We take neighborhoods to be areas of closed shape on a city’s geographic map. Each area is associated with the set of venues within its boundaries. In turn, each venue is associated with a category (e.g., restaurant, museum, cafeteria, etc.), a geographic location, and a number of features that describe user activity at that venue, such as the number of users who have checked-in that venue, its average rating, and the times it is open and most busy with visitors.
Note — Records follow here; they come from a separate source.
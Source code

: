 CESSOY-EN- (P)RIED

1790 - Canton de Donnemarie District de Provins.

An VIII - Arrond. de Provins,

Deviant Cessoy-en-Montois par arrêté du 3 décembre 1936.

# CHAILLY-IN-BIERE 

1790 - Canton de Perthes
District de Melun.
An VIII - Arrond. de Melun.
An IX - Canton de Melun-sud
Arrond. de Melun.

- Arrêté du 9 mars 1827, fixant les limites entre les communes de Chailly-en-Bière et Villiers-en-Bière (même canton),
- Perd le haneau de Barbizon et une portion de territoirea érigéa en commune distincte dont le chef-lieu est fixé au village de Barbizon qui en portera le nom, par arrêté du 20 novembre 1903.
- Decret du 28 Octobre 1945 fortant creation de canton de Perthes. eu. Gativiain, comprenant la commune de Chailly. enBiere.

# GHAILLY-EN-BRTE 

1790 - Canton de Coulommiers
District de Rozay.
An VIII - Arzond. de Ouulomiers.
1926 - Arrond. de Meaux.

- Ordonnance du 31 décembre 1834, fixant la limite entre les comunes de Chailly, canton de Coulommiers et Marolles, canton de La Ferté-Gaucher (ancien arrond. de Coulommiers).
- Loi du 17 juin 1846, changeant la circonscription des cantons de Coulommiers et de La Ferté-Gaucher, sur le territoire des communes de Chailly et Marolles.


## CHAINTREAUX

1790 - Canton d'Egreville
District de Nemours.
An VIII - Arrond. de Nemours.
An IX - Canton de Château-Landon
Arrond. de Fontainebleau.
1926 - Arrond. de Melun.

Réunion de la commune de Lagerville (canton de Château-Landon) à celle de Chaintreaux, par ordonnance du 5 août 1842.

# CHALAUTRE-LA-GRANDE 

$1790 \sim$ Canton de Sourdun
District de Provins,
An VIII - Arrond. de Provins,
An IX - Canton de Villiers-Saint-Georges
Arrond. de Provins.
The aforementioned features allow us to distinguish different types of venues — e.g., venues that are busy early in the morning from ones that are busy late at night. As a very clear case of that, we find that there is a good clustering of venues according to the time distribution of associated check-ins (see figure below). Furthermore, given that each neighborhood is directly associated with a set of venues, we can use the same features to describe neighborhoods and measure their similarity. To revisit Oliver’s question, given the set of venues in Soho and their features, we wish to identify a neighborhood in Rome that contains venues with similar features.
To make our search faster, we limited it to circular neighborhoods of predefined radius. Moreover, we experimented with various similarity measures that we evaluated against manually collected ground-truth data. We found a similarity measure based on Earth mover’s distance to perform best.
In the figures below, you can see one example of matching neighborhoods we find using the best-performing similarity measure.
For more details on this work, you can check Geraud’s master’s thesis. Finally, Oliver, if you’re reading this, our results say that the Soho of Rome is Trastevere.
- Swarm, Foursquare’s check-in mobile application, appeared after we completed our study. Until then, users checked-in on Foursquare using the service’s standard mobile application.
- Note that Foursquare check-ins are not publicly available by default, unless the user who generated them shares publicly their associated urls. Our dataset consists of Foursquare check-ins that are shared publicly on Twitter, as well as Foursquare check-ins made available by Cheng et al. (pdf from aaai.org).